◆ What is being asked ◆
Could you copy out every line of the data where the word "const" occurs?

* * * * *

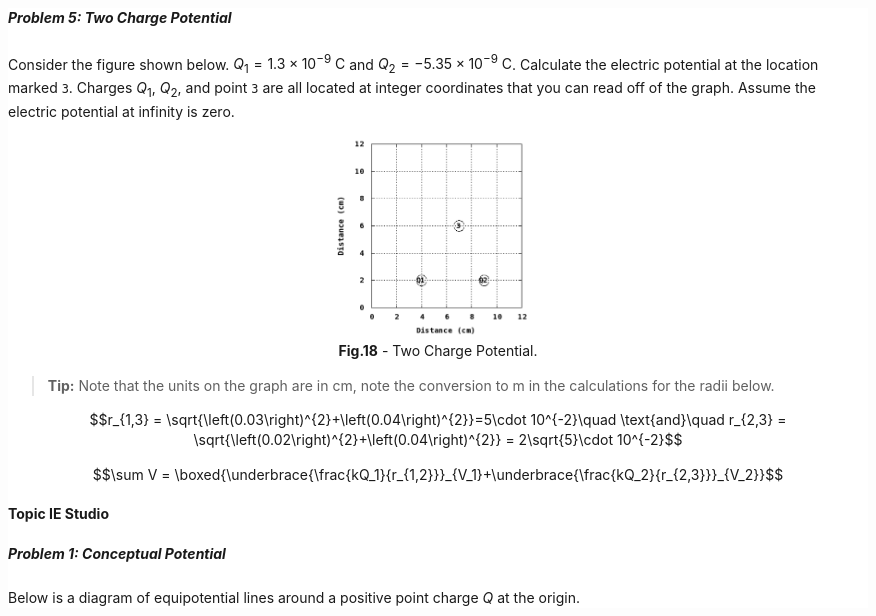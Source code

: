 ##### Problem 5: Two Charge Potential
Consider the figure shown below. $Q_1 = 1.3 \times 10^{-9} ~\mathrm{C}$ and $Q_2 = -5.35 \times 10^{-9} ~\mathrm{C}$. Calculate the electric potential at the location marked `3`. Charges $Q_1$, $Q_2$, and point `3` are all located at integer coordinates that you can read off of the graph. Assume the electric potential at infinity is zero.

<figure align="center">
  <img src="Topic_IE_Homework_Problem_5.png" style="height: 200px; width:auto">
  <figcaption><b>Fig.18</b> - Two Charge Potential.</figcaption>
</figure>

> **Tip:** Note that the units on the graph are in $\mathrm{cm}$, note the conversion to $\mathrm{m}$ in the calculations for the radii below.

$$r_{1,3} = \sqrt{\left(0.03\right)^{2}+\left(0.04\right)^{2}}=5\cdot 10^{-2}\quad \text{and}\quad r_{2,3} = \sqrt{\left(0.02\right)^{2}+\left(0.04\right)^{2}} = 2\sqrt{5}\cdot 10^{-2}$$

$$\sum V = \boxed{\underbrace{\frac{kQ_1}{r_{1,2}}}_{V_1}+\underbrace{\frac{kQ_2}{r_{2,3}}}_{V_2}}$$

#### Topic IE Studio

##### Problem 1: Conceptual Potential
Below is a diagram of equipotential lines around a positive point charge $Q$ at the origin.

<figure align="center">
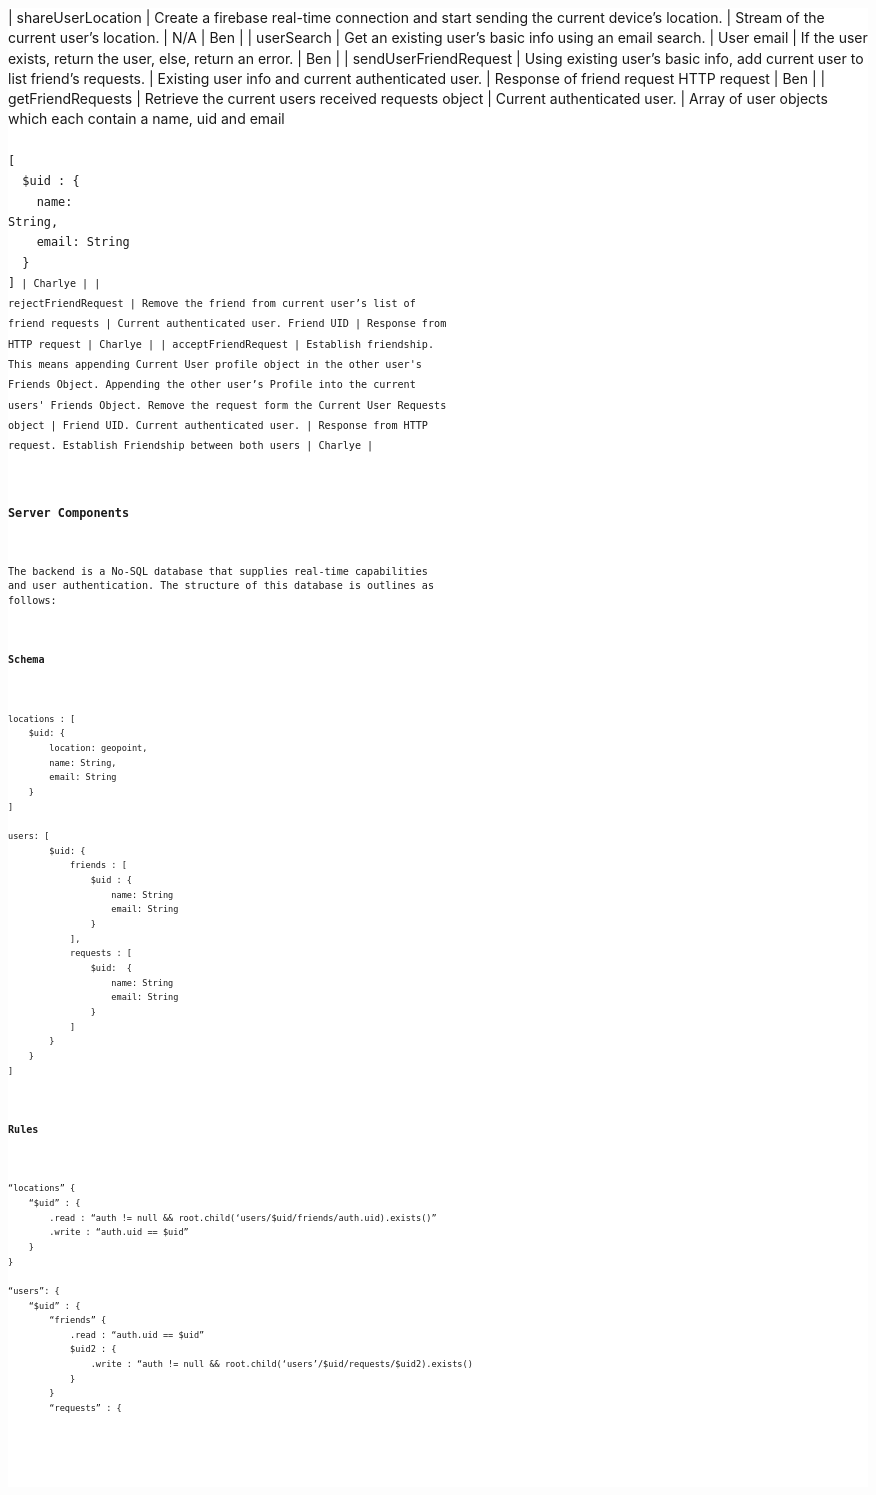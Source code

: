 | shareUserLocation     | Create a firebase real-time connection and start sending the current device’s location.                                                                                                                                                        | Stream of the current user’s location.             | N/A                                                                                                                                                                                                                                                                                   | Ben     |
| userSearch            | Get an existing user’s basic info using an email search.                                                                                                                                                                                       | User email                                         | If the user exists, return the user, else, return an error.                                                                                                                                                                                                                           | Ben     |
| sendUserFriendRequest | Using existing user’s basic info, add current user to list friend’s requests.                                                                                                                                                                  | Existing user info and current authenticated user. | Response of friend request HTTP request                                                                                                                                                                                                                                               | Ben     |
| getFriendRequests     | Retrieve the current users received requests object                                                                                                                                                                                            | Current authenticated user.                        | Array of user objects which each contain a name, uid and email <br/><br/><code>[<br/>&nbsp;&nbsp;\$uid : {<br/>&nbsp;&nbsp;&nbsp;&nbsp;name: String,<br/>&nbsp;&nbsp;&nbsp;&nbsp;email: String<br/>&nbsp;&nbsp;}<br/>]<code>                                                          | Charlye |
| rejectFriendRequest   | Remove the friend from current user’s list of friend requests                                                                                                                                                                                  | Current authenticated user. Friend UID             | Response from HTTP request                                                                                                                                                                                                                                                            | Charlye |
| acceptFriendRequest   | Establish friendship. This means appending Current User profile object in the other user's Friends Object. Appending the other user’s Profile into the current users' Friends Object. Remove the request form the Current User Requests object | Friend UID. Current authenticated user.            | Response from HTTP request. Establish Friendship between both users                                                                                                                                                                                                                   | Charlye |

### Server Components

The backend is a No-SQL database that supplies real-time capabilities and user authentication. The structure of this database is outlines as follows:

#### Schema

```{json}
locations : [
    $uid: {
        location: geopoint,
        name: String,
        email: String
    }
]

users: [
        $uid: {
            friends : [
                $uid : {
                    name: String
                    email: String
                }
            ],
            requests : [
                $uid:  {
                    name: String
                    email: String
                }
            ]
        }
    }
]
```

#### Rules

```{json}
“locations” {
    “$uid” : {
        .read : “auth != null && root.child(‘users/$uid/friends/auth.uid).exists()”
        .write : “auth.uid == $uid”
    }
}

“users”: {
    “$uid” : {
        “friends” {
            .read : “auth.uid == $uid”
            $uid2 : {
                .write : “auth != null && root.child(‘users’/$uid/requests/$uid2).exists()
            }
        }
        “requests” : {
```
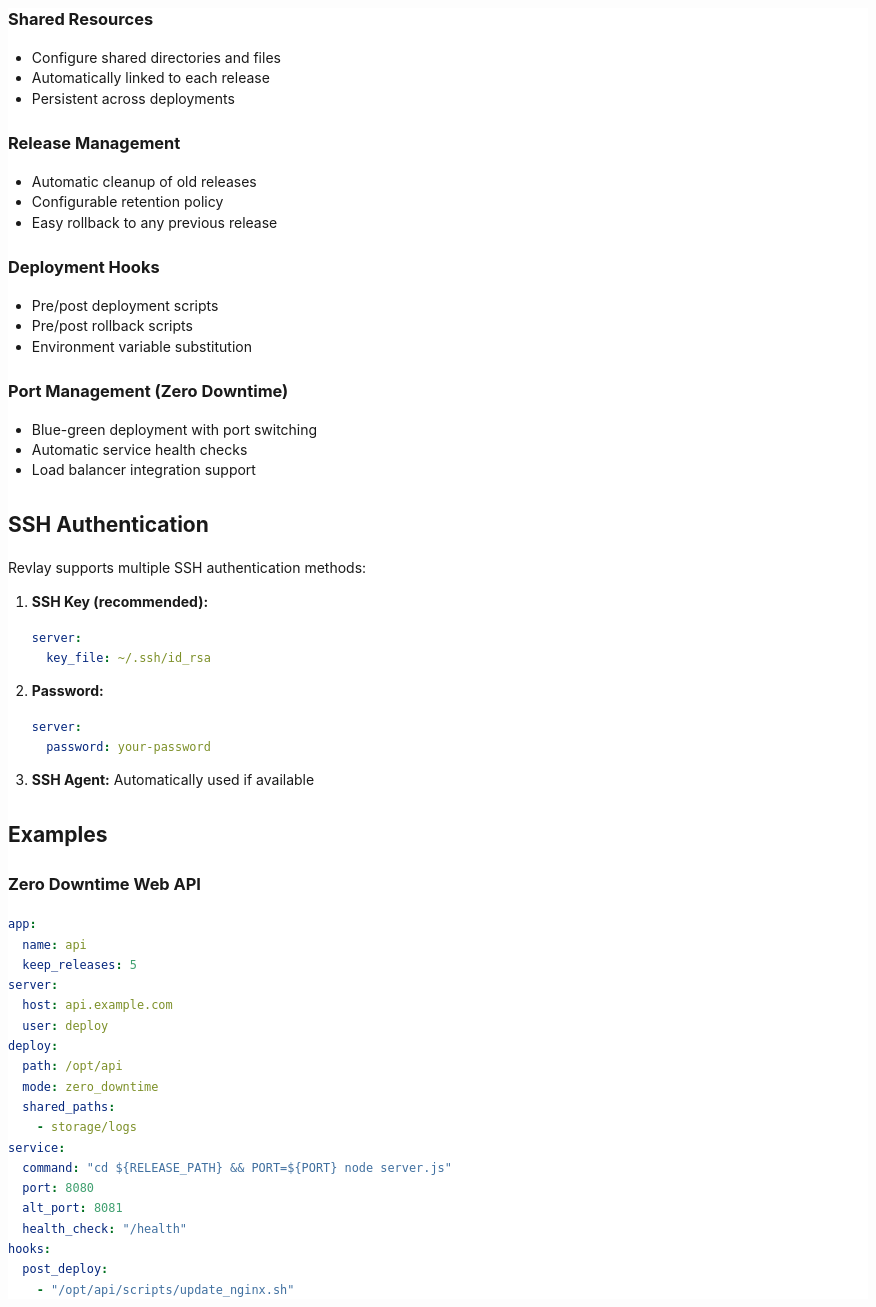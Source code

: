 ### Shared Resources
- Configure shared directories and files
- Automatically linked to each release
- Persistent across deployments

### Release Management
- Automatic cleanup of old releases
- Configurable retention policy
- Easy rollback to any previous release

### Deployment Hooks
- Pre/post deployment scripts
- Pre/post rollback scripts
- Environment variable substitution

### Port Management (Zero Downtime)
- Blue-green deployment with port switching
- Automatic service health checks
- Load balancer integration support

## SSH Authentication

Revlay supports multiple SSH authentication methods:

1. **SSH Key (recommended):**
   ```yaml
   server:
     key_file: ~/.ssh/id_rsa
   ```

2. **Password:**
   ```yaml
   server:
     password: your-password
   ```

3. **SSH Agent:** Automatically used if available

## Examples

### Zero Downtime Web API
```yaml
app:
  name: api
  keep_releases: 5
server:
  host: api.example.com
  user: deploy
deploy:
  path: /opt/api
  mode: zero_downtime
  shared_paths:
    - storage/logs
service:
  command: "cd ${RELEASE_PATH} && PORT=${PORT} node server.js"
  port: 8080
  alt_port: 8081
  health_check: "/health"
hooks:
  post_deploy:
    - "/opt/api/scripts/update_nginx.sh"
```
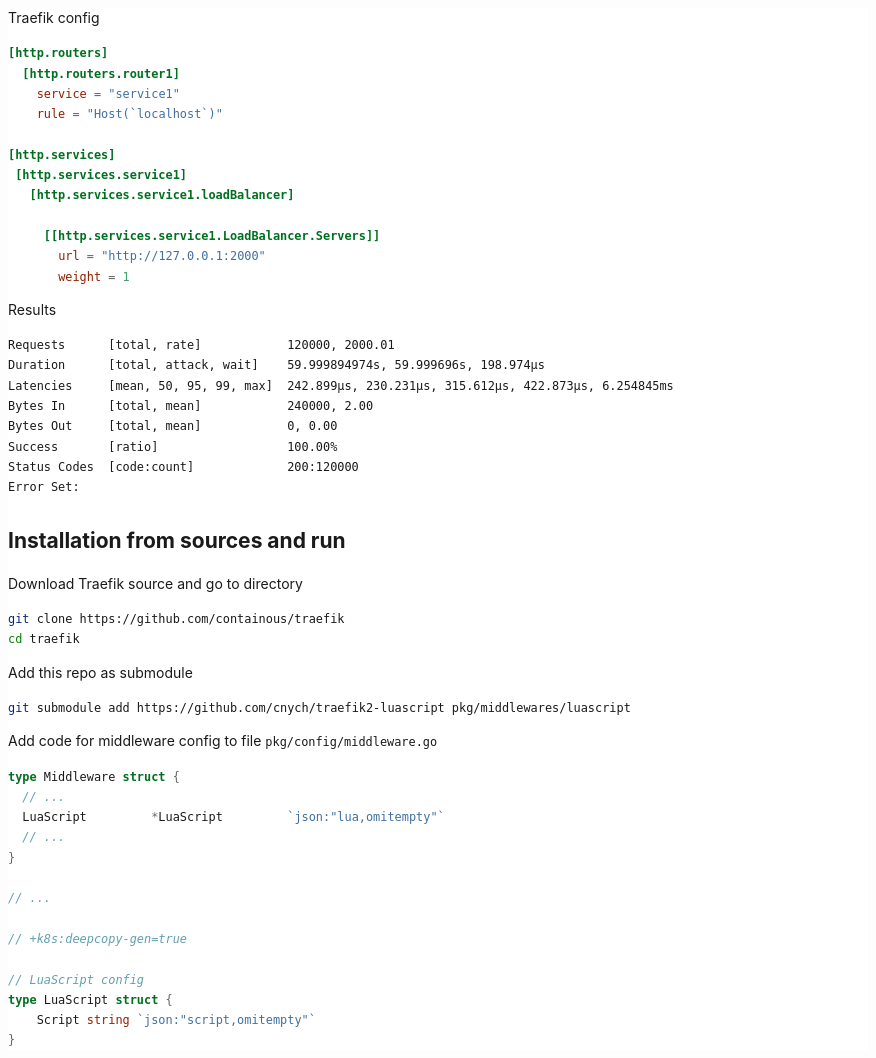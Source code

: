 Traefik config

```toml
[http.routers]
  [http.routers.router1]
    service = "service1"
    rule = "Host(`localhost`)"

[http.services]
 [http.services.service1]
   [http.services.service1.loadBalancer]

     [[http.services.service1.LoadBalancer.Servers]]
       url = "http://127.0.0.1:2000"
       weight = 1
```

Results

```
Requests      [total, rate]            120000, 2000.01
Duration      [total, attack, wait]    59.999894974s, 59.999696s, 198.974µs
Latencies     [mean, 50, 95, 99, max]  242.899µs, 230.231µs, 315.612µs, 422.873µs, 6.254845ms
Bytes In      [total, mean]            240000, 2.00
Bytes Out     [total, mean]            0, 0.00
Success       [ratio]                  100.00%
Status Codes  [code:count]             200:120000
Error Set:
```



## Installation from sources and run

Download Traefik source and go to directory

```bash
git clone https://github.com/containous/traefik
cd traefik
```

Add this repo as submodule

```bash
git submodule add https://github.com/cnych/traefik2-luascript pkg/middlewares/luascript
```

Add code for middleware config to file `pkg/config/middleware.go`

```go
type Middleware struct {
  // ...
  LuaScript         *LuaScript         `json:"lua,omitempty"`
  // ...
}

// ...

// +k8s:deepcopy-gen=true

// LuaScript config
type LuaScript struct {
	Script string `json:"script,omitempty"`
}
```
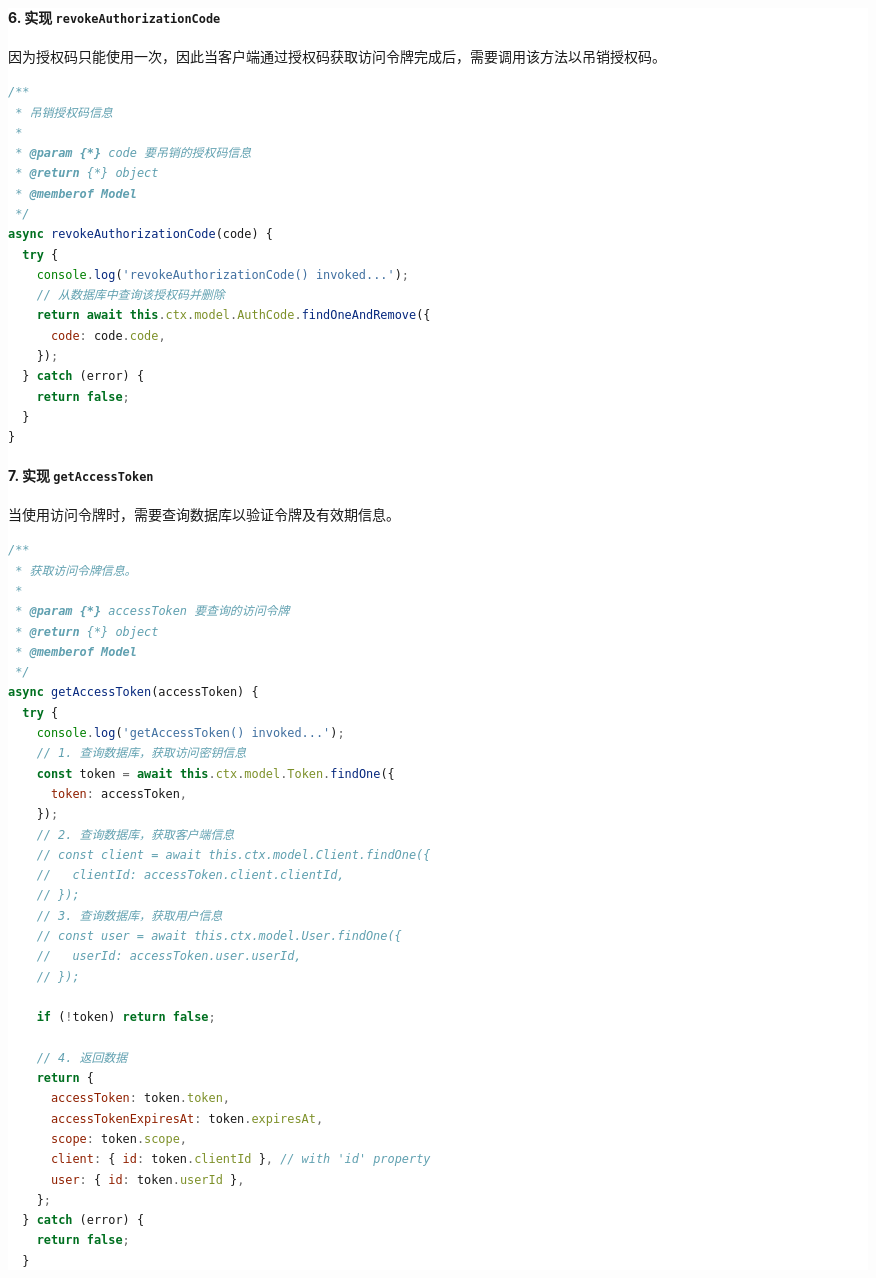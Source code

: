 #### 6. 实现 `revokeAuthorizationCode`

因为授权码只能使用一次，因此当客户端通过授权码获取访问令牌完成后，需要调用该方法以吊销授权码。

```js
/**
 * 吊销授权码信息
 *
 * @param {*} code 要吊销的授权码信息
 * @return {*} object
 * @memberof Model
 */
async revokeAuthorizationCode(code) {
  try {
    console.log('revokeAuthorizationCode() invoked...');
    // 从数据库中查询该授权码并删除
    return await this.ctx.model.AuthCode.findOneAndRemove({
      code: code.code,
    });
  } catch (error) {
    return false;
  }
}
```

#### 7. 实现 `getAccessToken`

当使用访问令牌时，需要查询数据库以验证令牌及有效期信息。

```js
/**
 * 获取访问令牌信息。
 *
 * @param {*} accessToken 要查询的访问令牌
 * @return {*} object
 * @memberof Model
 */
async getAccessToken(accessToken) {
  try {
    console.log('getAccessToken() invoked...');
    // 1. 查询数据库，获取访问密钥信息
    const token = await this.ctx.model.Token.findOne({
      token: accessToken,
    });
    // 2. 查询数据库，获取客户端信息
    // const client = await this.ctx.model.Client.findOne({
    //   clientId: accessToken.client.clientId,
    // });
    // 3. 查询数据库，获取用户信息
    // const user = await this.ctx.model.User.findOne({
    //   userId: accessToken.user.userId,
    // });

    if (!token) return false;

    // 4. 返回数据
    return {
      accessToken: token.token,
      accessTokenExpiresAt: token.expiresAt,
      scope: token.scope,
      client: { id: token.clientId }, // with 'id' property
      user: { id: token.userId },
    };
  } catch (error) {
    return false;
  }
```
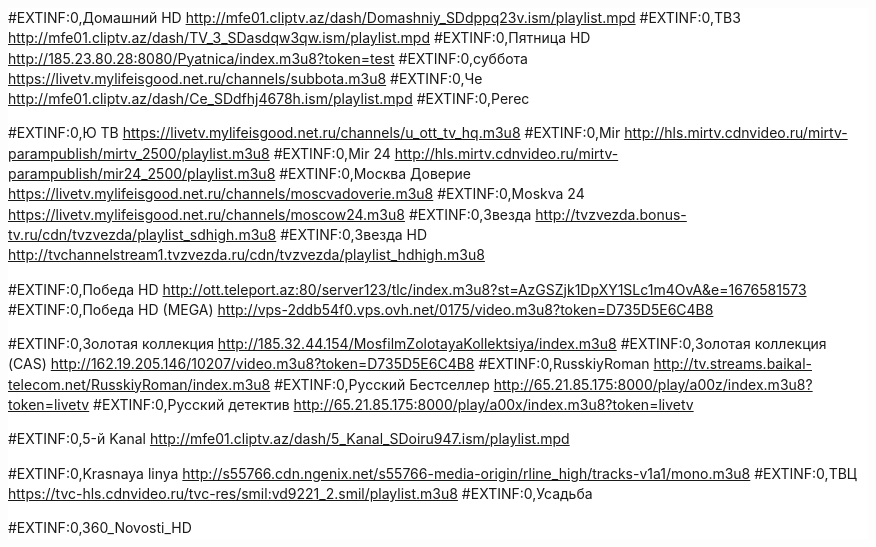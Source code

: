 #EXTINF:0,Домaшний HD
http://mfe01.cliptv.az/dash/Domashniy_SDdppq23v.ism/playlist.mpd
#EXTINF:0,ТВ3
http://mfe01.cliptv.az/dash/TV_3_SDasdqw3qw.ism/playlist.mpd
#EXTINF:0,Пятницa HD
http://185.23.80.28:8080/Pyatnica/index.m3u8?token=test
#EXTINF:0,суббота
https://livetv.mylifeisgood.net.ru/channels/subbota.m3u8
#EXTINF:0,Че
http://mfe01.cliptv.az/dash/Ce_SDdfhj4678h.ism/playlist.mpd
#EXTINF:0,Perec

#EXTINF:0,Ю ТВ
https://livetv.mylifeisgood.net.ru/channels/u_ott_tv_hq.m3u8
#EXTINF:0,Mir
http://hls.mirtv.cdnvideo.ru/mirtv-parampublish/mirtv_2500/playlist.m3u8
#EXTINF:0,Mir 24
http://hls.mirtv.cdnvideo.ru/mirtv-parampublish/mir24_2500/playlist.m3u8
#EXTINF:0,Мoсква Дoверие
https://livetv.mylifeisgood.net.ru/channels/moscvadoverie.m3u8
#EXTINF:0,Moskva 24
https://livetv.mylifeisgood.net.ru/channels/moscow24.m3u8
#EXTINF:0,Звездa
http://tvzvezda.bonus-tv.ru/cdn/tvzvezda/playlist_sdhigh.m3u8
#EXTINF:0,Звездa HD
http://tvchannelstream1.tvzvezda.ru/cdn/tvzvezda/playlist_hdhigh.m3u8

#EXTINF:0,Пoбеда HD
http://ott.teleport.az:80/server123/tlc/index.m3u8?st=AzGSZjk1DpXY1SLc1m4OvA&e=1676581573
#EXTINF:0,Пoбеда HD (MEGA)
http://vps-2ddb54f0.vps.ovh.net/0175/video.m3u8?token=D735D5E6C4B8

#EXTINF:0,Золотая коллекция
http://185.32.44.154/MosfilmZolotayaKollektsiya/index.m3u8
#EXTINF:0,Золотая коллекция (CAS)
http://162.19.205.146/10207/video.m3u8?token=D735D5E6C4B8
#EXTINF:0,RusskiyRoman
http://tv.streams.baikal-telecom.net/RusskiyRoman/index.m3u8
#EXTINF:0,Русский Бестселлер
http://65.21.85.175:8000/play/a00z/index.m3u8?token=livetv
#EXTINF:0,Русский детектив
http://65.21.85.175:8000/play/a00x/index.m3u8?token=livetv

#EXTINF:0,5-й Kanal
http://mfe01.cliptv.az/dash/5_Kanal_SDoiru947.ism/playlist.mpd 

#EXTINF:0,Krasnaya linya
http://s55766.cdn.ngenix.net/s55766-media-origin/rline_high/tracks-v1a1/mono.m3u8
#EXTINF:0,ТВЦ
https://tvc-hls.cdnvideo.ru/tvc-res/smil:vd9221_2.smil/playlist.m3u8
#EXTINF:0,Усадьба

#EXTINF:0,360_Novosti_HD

* * * * *

◆ Written solution ◆
    const token = await this.ctx.model.Token.findOne({
    // const client = await this.ctx.model.Client.findOne({
    // const user = await this.ctx.model.User.findOne({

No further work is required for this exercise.